> [Task requirements] Your output must consist of the records printed verbatim, with the pictures excluded.

> [Materials provided]
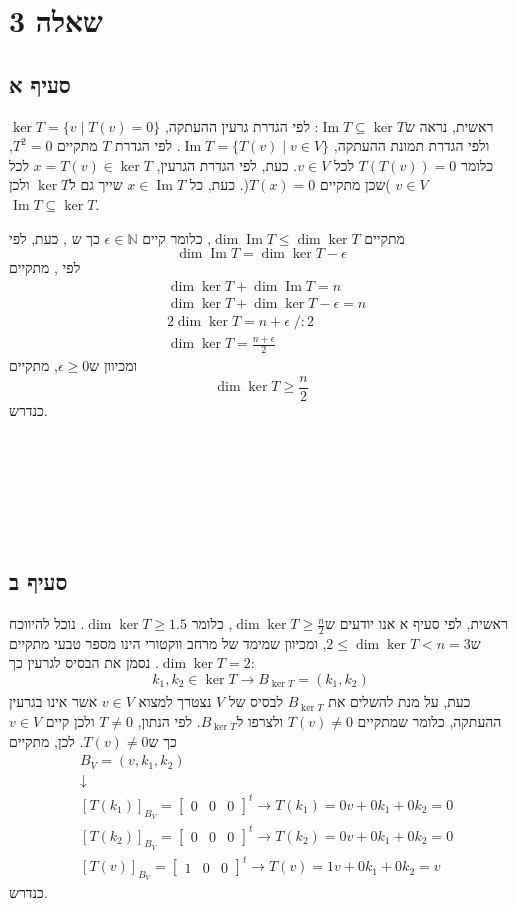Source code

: \documentclass[11pt, oneside]{article}
\newcommand{\qed}{\R{$\blacksquare$}}
\newcommand{\br}{\\\\\\\\\\\\\\}
\newcommand{\opr}[1]{\xrightarrow[\text{#1}]{}}
\newcommand{\mN}{\mathbb{N}}
\newcommand{\m}[3]{\R{משפט #3#2.#1}}
\DeclareMathOperator{\Ima}{Im}
\newcommand{\tir}[3]{\begin{bmatrix}#1 & #2 & #3\end{bmatrix}}
\begin{document}
\section{שאלה 3}
\subsection{סעיף א}
ראשית, נראה ש$\Ima{T} \subseteq \ker{T}$: לפי הגדרת גרעין ההעתקה, $\ker{T} = \{v \mid T(v) = 0\}$ ולפי הגדרת תמונת ההעתקה, $\Ima{T} = \{T(v) \mid v \in V\}$. לפי הגדרת $T$ מתקיים $T^2 = 0$, כלומר $T(T(v)) = 0$ לכל $v \in V$. כעת, לפי הגדרת הגרעין, $x = T(v) \in \ker{T}$ לכל $v \in V$ )שכן מתקיים $T(x) = 0$(. כעת, כל $x \in \Ima{T}$ שייך גם ל$\ker{T}$ ולכן $\Ima{T} \subseteq \ker{T}$.

כעת, לפי \m{8}{3}{4.},‎ מתקיים $\dim{\Ima{T}} \le \dim{\ker{T}}$, כלומר קיים $\epsilon \in \mN$ כך ש
\[
\dim{\Ima{T}} = \dim{\ker{T}} -‎ \epsilon
\]
לפי \m{9}{6}{1.}, מתקיים
\begin{align*}
& \dim{\ker{T}} + \dim{\Ima{T}} = n\\
& \dim{\ker{T}} + \dim{\ker{T}} - \epsilon = n\\
& 2\dim{\ker{T}} = n + \epsilon\;/:2\\
& \dim{\ker{T}} = \frac{n + \epsilon}{2}
\end{align*}
ומכיוון ש$\epsilon \ge 0$, מתקיים
\[
\dim{\ker{T}} \ge \frac{n}{2}
\]
כנדרש.
\br\qed

\subsection{סעיף ב}
ראשית, לפי סעיף א אנו יודעים ש$\dim{\ker{T}} \ge \frac{n}{2}$, כלומר $\dim{\ker{T}} \ge 1.5$. נוכל להיווכח ש$2 \le \dim{\ker{T}} < n = 3$, ומכיוון שמימד של מרחב ווקטורי הינו מספר טבעי מתקיים $\dim{\ker{T}} = 2$. נסמן את הבסיס לגרעין כך:
\[
k_1, k_2 \in \ker{T} \opr{} B_{\ker{T}} = (k_1, k_2)
\]
כעת, על מנת להשלים את $B_{\ker{T}}$ לבסיס של $V$ נצטרך למצוא $v \in V$ אשר אינו בגרעין ההעתקה, כלומר שמתקיים $T(v) \neq 0$ ולצרפו ל$B_{\ker{T}}$. לפי הנתון, $T \neq 0$ ולכן קיים $v \in V$ כך ש$T(v) \neq 0$. לכן, מתקיים
\begin{eqnarray*}
& B_V = (v, k_1, k_2)\\
& \downarrow\\
& [T(k_1)]_{B_V} = \tir{0}{0}{0}^t \opr{} T(k_1) = 0v + 0k_1 + 0k_2 = 0\\
& [T(k_2)]_{B_V} = \tir{0}{0}{0}^t \opr{} T(k_2) = 0v + 0k_1 + 0k_2 = 0\\
& [T(v)]_{B_V} = \tir{1}{0}{0}^t \opr{} T(v) = 1v + 0k_1 + 0k_2 = v
\end{eqnarray*}
כנדרש.
\br\qed
\clearpage
\end{document}
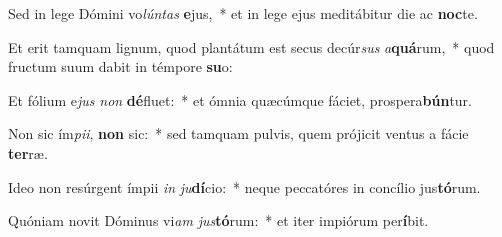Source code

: \item Sed in lege Dómini vo\textit{lún}\textit{tas} \textbf{e}jus,~* et in lege ejus meditábitur die ac \textbf{noc}te.
\item Et erit tamquam lignum, quod plantátum est secus decúr\textit{sus} \textit{a}\textbf{quá}rum,~* quod fructum suum dabit in témpore \textbf{su}o:
\item Et fólium e\textit{jus} \textit{non} \textbf{dé}fluet:~* et ómnia quæcúmque fáciet, prospera\textbf{bún}tur.
\item Non sic ím\textit{pi}\textit{i}, \textbf{non} sic:~* sed tamquam pulvis, quem prójicit ventus a fácie \textbf{ter}ræ.
\item Ideo non resúrgent ímpii \textit{in} \textit{ju}\textbf{dí}cio:~* neque peccatóres in concílio jus\textbf{tó}rum.
\item Quóniam novit Dóminus vi\textit{am} \textit{jus}\textbf{tó}rum:~* et iter impiórum per\textbf{í}bit.
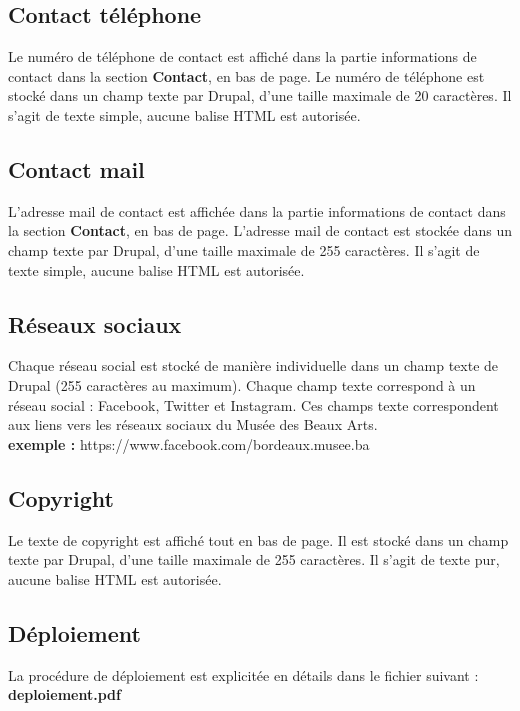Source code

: \documentclass[11pt]{report}
\begin{document}
\subsection{Contact téléphone}

Le numéro de téléphone de contact est affiché dans la partie informations de
contact dans la section \textbf{Contact}, en bas de page.
Le numéro de téléphone est stocké dans un champ texte par Drupal, d'une taille
maximale de 20 caractères. Il s'agit de texte simple, aucune balise HTML est autorisée.

\subsection{Contact mail}

L'adresse mail de contact est affichée dans la partie informations de
contact dans la section \textbf{Contact}, en bas de page.
L'adresse mail de contact est stockée dans un champ texte par Drupal, d'une taille
maximale de 255 caractères. Il s'agit de texte simple, aucune balise HTML est autorisée.

\subsection{Réseaux sociaux}

Chaque réseau social est stocké de manière individuelle dans un champ texte de
Drupal (255 caractères au maximum). Chaque champ texte correspond à un réseau
social : Facebook, Twitter et Instagram. Ces champs texte correspondent aux liens
vers les réseaux sociaux du Musée des Beaux Arts. \\
\textbf{exemple : } https://www.facebook.com/bordeaux.musee.ba

\subsection{Copyright}

Le texte de copyright est affiché tout en bas de page.
Il est stocké dans un champ texte par Drupal, d'une taille maximale de 255
caractères. Il s'agit de texte pur, aucune balise HTML est autorisée.


\subsection*{Déploiement}
La procédure de déploiement est explicitée en détails dans le fichier
suivant : \textbf{deploiement.pdf}
\end{document}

> [Solution to the exercise]
Source code

: \documentclass[11pt, oneside]{article}
\newcommand{\qed}{\R{$\blacksquare$}}
\newcommand{\br}{\\\\\\\\\\\\\\}
\newcommand{\opr}[1]{\xrightarrow[\text{#1}]{}}
\newcommand{\mN}{\mathbb{N}}
\newcommand{\m}[3]{\R{משפט #3#2.#1}}
\DeclareMathOperator{\Ima}{Im}
\newcommand{\tir}[3]{\begin{bmatrix}#1 & #2 & #3\end{bmatrix}}
\begin{document}
\section{שאלה 3}
\subsection{סעיף א}
ראשית, נראה ש$\Ima{T} \subseteq \ker{T}$: לפי הגדרת גרעין ההעתקה, $\ker{T} = \{v \mid T(v) = 0\}$ ולפי הגדרת תמונת ההעתקה, $\Ima{T} = \{T(v) \mid v \in V\}$. לפי הגדרת $T$ מתקיים $T^2 = 0$, כלומר $T(T(v)) = 0$ לכל $v \in V$. כעת, לפי הגדרת הגרעין, $x = T(v) \in \ker{T}$ לכל $v \in V$ )שכן מתקיים $T(x) = 0$(. כעת, כל $x \in \Ima{T}$ שייך גם ל$\ker{T}$ ולכן $\Ima{T} \subseteq \ker{T}$.

כעת, לפי \m{8}{3}{4.},‎ מתקיים $\dim{\Ima{T}} \le \dim{\ker{T}}$, כלומר קיים $\epsilon \in \mN$ כך ש
\[
\dim{\Ima{T}} = \dim{\ker{T}} -‎ \epsilon
\]
לפי \m{9}{6}{1.}, מתקיים
\begin{align*}
& \dim{\ker{T}} + \dim{\Ima{T}} = n\\
& \dim{\ker{T}} + \dim{\ker{T}} - \epsilon = n\\
& 2\dim{\ker{T}} = n + \epsilon\;/:2\\
& \dim{\ker{T}} = \frac{n + \epsilon}{2}
\end{align*}
ומכיוון ש$\epsilon \ge 0$, מתקיים
\[
\dim{\ker{T}} \ge \frac{n}{2}
\]
כנדרש.
\br\qed

\subsection{סעיף ב}
ראשית, לפי סעיף א אנו יודעים ש$\dim{\ker{T}} \ge \frac{n}{2}$, כלומר $\dim{\ker{T}} \ge 1.5$. נוכל להיווכח ש$2 \le \dim{\ker{T}} < n = 3$, ומכיוון שמימד של מרחב ווקטורי הינו מספר טבעי מתקיים $\dim{\ker{T}} = 2$. נסמן את הבסיס לגרעין כך:
\[
k_1, k_2 \in \ker{T} \opr{} B_{\ker{T}} = (k_1, k_2)
\]
כעת, על מנת להשלים את $B_{\ker{T}}$ לבסיס של $V$ נצטרך למצוא $v \in V$ אשר אינו בגרעין ההעתקה, כלומר שמתקיים $T(v) \neq 0$ ולצרפו ל$B_{\ker{T}}$. לפי הנתון, $T \neq 0$ ולכן קיים $v \in V$ כך ש$T(v) \neq 0$. לכן, מתקיים
\begin{eqnarray*}
& B_V = (v, k_1, k_2)\\
& \downarrow\\
& [T(k_1)]_{B_V} = \tir{0}{0}{0}^t \opr{} T(k_1) = 0v + 0k_1 + 0k_2 = 0\\
& [T(k_2)]_{B_V} = \tir{0}{0}{0}^t \opr{} T(k_2) = 0v + 0k_1 + 0k_2 = 0\\
& [T(v)]_{B_V} = \tir{1}{0}{0}^t \opr{} T(v) = 1v + 0k_1 + 0k_2 = v
\end{eqnarray*}
כנדרש.
\br\qed
\clearpage
\end{document}
Source code

: \item Sed in lege Dómini vo\textit{lún}\textit{tas} \textbf{e}jus,~* et in lege ejus meditábitur die ac \textbf{noc}te.
\item Et erit tamquam lignum, quod plantátum est secus decúr\textit{sus} \textit{a}\textbf{quá}rum,~* quod fructum suum dabit in témpore \textbf{su}o:
\item Et fólium e\textit{jus} \textit{non} \textbf{dé}fluet:~* et ómnia quæcúmque fáciet, prospera\textbf{bún}tur.
\item Non sic ím\textit{pi}\textit{i}, \textbf{non} sic:~* sed tamquam pulvis, quem prójicit ventus a fácie \textbf{ter}ræ.
\item Ideo non resúrgent ímpii \textit{in} \textit{ju}\textbf{dí}cio:~* neque peccatóres in concílio jus\textbf{tó}rum.
\item Quóniam novit Dóminus vi\textit{am} \textit{jus}\textbf{tó}rum:~* et iter impiórum per\textbf{í}bit.
Source code

: \documentclass[11pt]{report}
\begin{document}
\subsection{Contact téléphone}

Le numéro de téléphone de contact est affiché dans la partie informations de
contact dans la section \textbf{Contact}, en bas de page.
Le numéro de téléphone est stocké dans un champ texte par Drupal, d'une taille
maximale de 20 caractères. Il s'agit de texte simple, aucune balise HTML est autorisée.

\subsection{Contact mail}

L'adresse mail de contact est affichée dans la partie informations de
contact dans la section \textbf{Contact}, en bas de page.
L'adresse mail de contact est stockée dans un champ texte par Drupal, d'une taille
maximale de 255 caractères. Il s'agit de texte simple, aucune balise HTML est autorisée.

\subsection{Réseaux sociaux}

Chaque réseau social est stocké de manière individuelle dans un champ texte de
Drupal (255 caractères au maximum). Chaque champ texte correspond à un réseau
social : Facebook, Twitter et Instagram. Ces champs texte correspondent aux liens
vers les réseaux sociaux du Musée des Beaux Arts. \\
\textbf{exemple : } https://www.facebook.com/bordeaux.musee.ba

\subsection{Copyright}

Le texte de copyright est affiché tout en bas de page.
Il est stocké dans un champ texte par Drupal, d'une taille maximale de 255
caractères. Il s'agit de texte pur, aucune balise HTML est autorisée.


\subsection*{Déploiement}
La procédure de déploiement est explicitée en détails dans le fichier
suivant : \textbf{deploiement.pdf}
\end{document}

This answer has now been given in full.